Problem details>
In the entries below, the word "Round" appears on some lines. Copy each of those lines.

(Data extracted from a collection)
* * * * * * *

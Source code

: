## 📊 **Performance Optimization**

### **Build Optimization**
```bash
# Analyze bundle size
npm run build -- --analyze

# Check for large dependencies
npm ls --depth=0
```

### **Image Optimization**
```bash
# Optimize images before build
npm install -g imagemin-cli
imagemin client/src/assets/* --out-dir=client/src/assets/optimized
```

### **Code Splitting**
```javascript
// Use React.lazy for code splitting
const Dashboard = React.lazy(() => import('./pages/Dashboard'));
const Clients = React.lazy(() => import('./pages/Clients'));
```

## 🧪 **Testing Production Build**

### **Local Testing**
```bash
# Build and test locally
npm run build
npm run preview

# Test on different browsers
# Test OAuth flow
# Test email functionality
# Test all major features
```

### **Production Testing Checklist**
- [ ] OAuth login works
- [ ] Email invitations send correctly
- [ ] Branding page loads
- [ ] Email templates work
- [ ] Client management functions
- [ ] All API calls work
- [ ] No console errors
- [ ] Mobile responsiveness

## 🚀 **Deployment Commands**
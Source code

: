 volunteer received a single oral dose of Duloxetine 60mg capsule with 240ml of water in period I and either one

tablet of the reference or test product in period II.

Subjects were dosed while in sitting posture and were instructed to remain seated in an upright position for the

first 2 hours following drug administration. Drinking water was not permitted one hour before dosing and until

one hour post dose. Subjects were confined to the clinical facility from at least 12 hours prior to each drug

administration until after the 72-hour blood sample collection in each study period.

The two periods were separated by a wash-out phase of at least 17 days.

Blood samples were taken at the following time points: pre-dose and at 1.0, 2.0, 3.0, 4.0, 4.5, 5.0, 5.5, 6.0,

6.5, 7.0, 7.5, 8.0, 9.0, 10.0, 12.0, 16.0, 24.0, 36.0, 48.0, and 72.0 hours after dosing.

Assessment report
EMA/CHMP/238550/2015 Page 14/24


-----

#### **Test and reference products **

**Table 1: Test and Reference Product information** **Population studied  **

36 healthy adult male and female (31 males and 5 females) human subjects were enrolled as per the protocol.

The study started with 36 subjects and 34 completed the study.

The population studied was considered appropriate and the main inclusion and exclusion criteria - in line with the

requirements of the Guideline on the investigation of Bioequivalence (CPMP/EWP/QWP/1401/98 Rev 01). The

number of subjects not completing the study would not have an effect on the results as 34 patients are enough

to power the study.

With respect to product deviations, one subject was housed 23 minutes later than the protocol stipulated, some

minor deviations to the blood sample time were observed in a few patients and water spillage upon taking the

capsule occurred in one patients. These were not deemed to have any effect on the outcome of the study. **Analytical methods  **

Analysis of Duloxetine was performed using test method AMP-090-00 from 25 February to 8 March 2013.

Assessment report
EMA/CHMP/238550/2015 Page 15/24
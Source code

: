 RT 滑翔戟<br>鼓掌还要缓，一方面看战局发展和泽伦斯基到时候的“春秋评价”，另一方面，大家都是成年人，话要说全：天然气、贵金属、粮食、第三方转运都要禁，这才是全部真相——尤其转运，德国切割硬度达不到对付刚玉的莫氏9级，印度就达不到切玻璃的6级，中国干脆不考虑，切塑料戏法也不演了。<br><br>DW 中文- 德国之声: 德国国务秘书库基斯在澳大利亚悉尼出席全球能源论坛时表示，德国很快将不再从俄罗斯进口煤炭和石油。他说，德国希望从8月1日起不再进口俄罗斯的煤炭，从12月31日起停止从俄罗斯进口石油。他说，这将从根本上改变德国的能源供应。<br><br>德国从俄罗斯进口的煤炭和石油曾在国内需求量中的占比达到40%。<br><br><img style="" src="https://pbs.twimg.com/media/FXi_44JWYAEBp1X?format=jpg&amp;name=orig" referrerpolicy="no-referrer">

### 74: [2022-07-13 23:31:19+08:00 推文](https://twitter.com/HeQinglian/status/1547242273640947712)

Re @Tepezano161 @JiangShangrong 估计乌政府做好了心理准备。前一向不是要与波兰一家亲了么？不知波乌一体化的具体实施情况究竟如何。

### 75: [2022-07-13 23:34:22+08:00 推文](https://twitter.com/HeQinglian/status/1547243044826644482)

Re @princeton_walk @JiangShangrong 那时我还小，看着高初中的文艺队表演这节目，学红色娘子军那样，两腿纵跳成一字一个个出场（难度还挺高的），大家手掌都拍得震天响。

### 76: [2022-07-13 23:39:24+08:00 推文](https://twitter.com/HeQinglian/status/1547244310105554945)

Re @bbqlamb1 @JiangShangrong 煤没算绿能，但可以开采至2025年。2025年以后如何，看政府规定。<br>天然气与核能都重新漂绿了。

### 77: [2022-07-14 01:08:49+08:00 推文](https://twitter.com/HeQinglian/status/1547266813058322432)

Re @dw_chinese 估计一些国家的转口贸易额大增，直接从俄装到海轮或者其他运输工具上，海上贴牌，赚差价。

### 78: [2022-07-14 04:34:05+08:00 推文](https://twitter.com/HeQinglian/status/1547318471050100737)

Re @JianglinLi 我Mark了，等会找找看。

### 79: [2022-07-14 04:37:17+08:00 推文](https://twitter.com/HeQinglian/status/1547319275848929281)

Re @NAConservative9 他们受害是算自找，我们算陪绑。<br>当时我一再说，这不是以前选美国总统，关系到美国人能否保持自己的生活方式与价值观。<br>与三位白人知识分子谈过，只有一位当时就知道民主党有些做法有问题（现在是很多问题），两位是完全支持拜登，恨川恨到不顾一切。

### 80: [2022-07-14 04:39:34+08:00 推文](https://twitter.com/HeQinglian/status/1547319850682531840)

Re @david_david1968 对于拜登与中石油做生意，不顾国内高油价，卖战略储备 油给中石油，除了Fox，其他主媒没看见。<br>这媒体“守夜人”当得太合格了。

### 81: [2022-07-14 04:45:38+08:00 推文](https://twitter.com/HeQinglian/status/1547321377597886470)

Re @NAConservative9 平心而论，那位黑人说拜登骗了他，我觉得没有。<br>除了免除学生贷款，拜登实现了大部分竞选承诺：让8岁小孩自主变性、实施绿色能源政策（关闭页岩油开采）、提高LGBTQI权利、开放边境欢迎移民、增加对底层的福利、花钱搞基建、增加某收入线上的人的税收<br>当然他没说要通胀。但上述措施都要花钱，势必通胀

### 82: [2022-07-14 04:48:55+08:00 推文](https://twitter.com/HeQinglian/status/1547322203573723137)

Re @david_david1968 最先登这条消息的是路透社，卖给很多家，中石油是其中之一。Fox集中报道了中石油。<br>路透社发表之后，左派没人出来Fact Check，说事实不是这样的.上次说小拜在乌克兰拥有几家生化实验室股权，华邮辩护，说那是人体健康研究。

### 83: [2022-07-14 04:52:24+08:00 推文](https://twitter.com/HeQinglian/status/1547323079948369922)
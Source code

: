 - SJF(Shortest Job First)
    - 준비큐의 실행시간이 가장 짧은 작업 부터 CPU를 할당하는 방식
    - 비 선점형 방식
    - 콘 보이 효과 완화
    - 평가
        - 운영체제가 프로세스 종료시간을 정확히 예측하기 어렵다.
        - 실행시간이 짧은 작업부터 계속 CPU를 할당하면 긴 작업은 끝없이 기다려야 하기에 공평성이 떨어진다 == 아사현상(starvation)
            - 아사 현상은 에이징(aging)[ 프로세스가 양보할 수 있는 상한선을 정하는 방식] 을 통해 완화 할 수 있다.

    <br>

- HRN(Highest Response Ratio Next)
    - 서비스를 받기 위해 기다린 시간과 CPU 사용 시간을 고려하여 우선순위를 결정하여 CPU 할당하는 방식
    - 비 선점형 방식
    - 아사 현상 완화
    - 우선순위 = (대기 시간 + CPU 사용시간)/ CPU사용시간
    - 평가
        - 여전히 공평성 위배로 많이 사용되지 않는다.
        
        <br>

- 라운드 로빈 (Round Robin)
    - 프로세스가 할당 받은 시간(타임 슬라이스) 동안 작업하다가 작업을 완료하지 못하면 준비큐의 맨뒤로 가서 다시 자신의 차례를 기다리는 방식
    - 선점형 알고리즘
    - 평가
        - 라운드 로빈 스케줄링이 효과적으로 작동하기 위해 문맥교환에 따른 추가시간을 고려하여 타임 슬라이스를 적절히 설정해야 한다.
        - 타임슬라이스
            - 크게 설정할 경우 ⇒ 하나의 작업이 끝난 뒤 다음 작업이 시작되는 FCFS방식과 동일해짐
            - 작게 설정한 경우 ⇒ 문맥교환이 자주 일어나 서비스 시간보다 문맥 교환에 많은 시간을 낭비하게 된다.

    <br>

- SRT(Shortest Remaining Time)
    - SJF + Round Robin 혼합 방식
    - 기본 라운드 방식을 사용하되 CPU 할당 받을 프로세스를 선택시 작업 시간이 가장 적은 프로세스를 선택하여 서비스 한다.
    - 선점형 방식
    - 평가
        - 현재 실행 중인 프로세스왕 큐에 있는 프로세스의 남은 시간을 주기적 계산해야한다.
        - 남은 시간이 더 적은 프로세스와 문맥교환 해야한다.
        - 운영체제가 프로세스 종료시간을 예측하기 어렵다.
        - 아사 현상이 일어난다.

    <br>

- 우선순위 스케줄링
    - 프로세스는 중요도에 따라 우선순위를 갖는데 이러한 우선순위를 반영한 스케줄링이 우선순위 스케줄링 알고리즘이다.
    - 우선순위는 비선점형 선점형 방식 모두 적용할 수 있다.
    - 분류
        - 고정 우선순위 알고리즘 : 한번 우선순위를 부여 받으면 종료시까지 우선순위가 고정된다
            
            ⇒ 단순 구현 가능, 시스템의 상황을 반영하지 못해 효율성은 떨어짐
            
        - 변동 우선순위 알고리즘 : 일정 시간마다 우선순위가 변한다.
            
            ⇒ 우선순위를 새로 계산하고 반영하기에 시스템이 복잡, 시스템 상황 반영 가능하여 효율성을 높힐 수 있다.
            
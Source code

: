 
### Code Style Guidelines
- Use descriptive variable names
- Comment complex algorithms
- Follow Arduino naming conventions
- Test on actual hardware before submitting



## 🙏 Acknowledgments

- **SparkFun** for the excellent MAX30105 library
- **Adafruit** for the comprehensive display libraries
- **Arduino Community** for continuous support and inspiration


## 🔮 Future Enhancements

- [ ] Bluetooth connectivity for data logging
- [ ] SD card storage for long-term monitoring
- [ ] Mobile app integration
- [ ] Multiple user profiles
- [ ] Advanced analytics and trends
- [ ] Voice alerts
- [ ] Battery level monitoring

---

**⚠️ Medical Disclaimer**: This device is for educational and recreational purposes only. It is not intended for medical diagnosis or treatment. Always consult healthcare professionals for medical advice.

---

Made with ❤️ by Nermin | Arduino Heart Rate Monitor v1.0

* * * * * * *

Reply to the exercise>
- 라운드 로빈 (Round Robin)
    - SJF + Round Robin 혼합 방식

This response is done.